According to a press release of April 6 the Dutch Data Protection Authority (Autoriteit Persoonsgegevens) imposed a €475,000 fine on Booking.com because the company took too long to report a data breach to the DPA into compliance with Article 33 GDPR.
22 days to late
Booking.com was informed of the data breach on 13 January 2019, but did not report the breach to the DPA until 7 February, which is 22 days too late: data breaches must be reported within 72 hours where feasible. On 4 February 2019 Booking.com informed the affected customers of the breach. The company also took other measures to limit the damage, such as offering to compensate any losses.
Risk of falling victim to serious theft
The criminals involved obtained the personal data of over 4,000 customers and credit card information of almost 300 people. By persuading hotel staff to reveal the log-in details for their accounts in a Booking.com system the criminals gained access to the data of 4,109 people who had booked a hotel room. The criminals also tried to get hold of the credit card information of other victims, by posing as Booking.com staff in emails or on the telephone.
‘Booking.com customers ran a risk of falling victim to serious theft’ says DPA deputy chair Monique Verdier, ‘even if the criminals didn’t obtain credit card information but only someone’s name, contact details and booking information. After all, those details could be used by fraudsters for “phishing” expeditions.’
‘By posing in emails or on the phone as hotel staff, they attempted to steal money from people. Such an approach can seem highly credible if the fraudster knows exactly when you made a booking and what room you booked, then asks you to pay for the nights in question. Large amounts of money can be stolen in this way.’
‘This is a serious violation,’ Ms Verdier says. ‘Unfortunately, a data breach can occur anywhere, even if you have good precautionary measures in place. But in order to prevent harm to customers and future attacks, you have to report a breach on time.’
‘Taking rapid action is essential, not least for the victims of the breach. After receiving a report the DPA can order a company to immediately warn those affected. This can prevent criminals having weeks in which to attempt to defraud customers.’
According to Ms Verdier, ‘A company of this size, which stores valuable personal data of millions of customers in its systems, has a huge responsibility. Customers are entrusting their personal data to Booking.com. And the company must do everything it can to protect that data properly. That means not only ensuring good security to prevent breaches, but also taking rapid action if the worst should happen.’
The investigation into the Booking.com breach was international in scope. The situation involved an international company with customers from a range of countries. Booking.com’s global headquarters are in the Netherlands, which is why the Dutch DPA performed the investigation. Since this was an international matter, the DPA coordinated the investigation with other European data protection supervisory authorities.

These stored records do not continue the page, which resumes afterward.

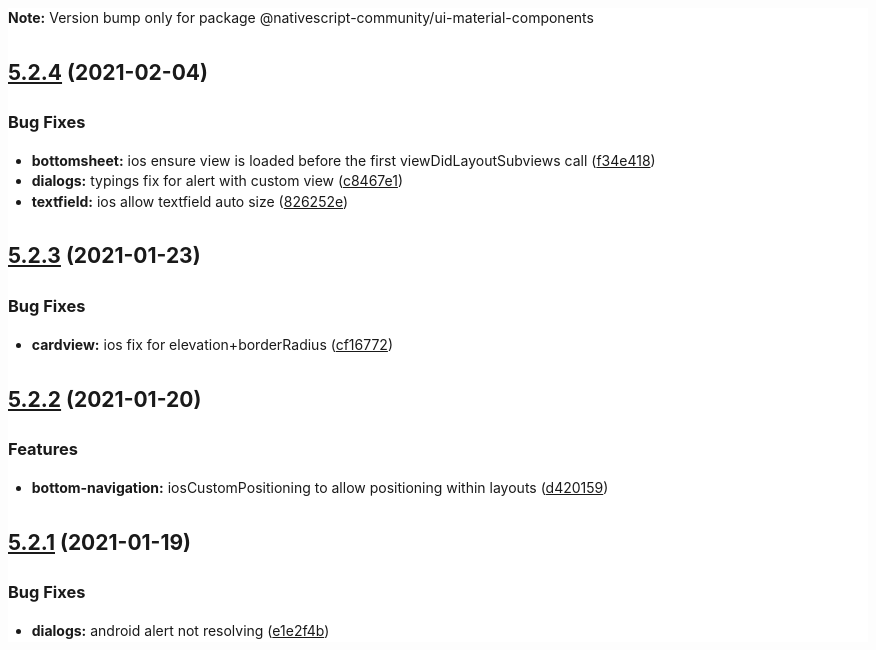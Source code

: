 **Note:** Version bump only for package @nativescript-community/ui-material-components





## [5.2.4](https://github.com/nativescript-community/ui-material-components/compare/v5.2.3...v5.2.4) (2021-02-04)


### Bug Fixes

* **bottomsheet:** ios ensure view is loaded before the first viewDidLayoutSubviews call ([f34e418](https://github.com/nativescript-community/ui-material-components/commit/f34e418d29881db5f48dd419ae1e686a8af2f956))
* **dialogs:** typings fix for alert with custom view ([c8467e1](https://github.com/nativescript-community/ui-material-components/commit/c8467e1d413c5dc332db1e3463b7d0b2fda31bcb))
* **textfield:** ios allow textfield  auto size ([826252e](https://github.com/nativescript-community/ui-material-components/commit/826252e77bbbae65733bbdd00bfade97376b4f61))





## [5.2.3](https://github.com/nativescript-community/ui-material-components/compare/v5.2.2...v5.2.3) (2021-01-23)


### Bug Fixes

* **cardview:** ios fix for elevation+borderRadius ([cf16772](https://github.com/nativescript-community/ui-material-components/commit/cf167724a9775ffdefd5231d8bcddc3a1b61b34c))





## [5.2.2](https://github.com/nativescript-community/ui-material-components/compare/v5.2.1...v5.2.2) (2021-01-20)


### Features

* **bottom-navigation:**  iosCustomPositioning to allow positioning within layouts ([d420159](https://github.com/nativescript-community/ui-material-components/commit/d420159cb03d0d3b7e5a235205cc27281e635e6f))





## [5.2.1](https://github.com/nativescript-community/ui-material-components/compare/v5.2.0...v5.2.1) (2021-01-19)


### Bug Fixes

* **dialogs:** android alert not resolving ([e1e2f4b](https://github.com/nativescript-community/ui-material-components/commit/e1e2f4b52ade7becf8ebd080744eff66cf3bb0b5))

Data breaches can occur anywhere, even if you have the necessary precautionary measures in place. Nonetheless, it is essential to report a breach in time to prevent (further) harm to customers. This is also important for a DPA to take the necessary actions. Luckily, the number of reported breaches in the Netherlands is 30 % more in 2020 than in 2019. Notifying the DPA is not necessary in case no harm for customers is to be expected. However, for these cases you have to register the data breach in your internal register for accountability purposes.
In general, it is advisable to notify the DPA within 72 hours, even in the situation you are not 100% sure about the severity of the impact of a data breach for customers. Even more so because of organizational issues, as the Dutch DPA does not have nearly enough personal staff to investigate all reported data breaches. Therefore, it is time and cost efficient for the DPA to at least investigate breaches that are reported to late, as low hanging fruit. Lastly, do not hesitate to promptly notify a DPA, as you can always alter or amend your notification at a later stage.
We should not forget that data breaches could happen to the best of us, how good your precautionary measures may be. However, as the Booking.com breach demonstrates, a timely report of a data breach could prevent serious further economic and reputation damages.